Clinicians are not immune from hope. And hope, bolstered by logic, intuition, and bio-plausibility—the idea that a practice aligns with known science—has occasionally led clinicians to accept new therapies in the honest expectation that they will be proven in time.

An example was the rush to embrace the use of corticosteroids for spinal cord injuries in the 1990s.

Approximately 18,000 Americans suffer a spinal cord injury each year. Depending upon the nature and location of the injury, patients may incur paraplegia or quadriplegia, injuries with tragic life limiting impacts that we see around us all too often.

A 1990 study of patients with acute spinal-cord injury found that those who received the corticosteroid methylprednisolone within eight hours of their injury scored significantly better on measures of motor function and sensation at six weeks and six months post injury than patients receiving a placebo.

Hopeful that subsequent research would support the first study, physicians adopted the use of methylprednisolone after traumatic spinal cord injuries in an attempt to prevent or limit paralysis.

Writing about Christopher Reeve in the New Yorker in 2003, Jerome Groopman, M.D., stated without equivocation that the 1990 study had shown “that a prompt dose of methylprednisolone could limit inflammation and spinal-cord damage.”

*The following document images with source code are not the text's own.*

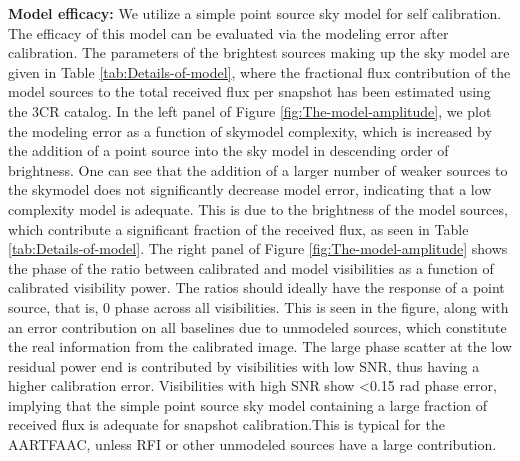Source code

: \documentclass{aa}
\begin{document}
\textbf{Model efficacy:  } We utilize a  simple point source sky  model for self
calibration. The efficacy of this model  can be evaluated via the modeling error
after calibration.   The parameters of the  brightest sources making  up the sky
model are  given in Table \ref{tab:Details-of-model}, where  the fractional flux
contribution of  the model sources to  the total received flux  per snapshot has
been  estimated   using  the  3CR  catalog.    In  the  left   panel  of  Figure
\ref{fig:The-model-amplitude},  we plot  the  modeling error  as  a function  of
skymodel complexity, which  is increased by the addition of  a point source into
the sky model  in descending order of brightness. One can  see that the addition
of a  larger number  of weaker  sources to the  skymodel does  not significantly
decrease model error, indicating that  a low complexity model is adequate.  This
is due  to the brightness of  the model sources, which  contribute a significant
fraction of the received flux, as seen in Table \ref{tab:Details-of-model}.  The
right panel of Figure \ref{fig:The-model-amplitude} shows the phase of the ratio
between calibrated and model visibilities as a function of calibrated visibility
power. The ratios should ideally have the response of a point source, that is, 0
phase across all visibilities.  This is  seen in the figure, along with an error
contribution on  all baselines  due to unmodeled  sources, which  constitute the
real information from  the calibrated image. The large phase  scatter at the low
residual power  end is contributed by  visibilities with low SNR,  thus having a
higher  calibration error.   Visibilities with  high  SNR show  <0.15 rad  phase
error,  implying that  the  simple point  source  sky model  containing a  large
fraction of received  flux is adequate for snapshot  calibration.This is typical
for  the  AARTFAAC,  unless  RFI   or  other  unmodeled  sources  have  a  large
contribution.
\end{document}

Subsequent studies did not bear this out. The MRC CRASH Study published in 2005 found “no evidence that the effect of corticosteroids differed by injury severity or time since injury.”

In 2011, the Mayo Clinic posted a video citing increased morbidity and “no true demonstrable benefit” from corticosteroids in its decision to remove them from Mayo’s protocols for spinal cord injuries. By 2013, the American Association of Neurological Surgeons’ Guidelines for the Management of Acute Cervical Spine and Spinal Cord Injuries recommended against the routine administration of methylprednisolone.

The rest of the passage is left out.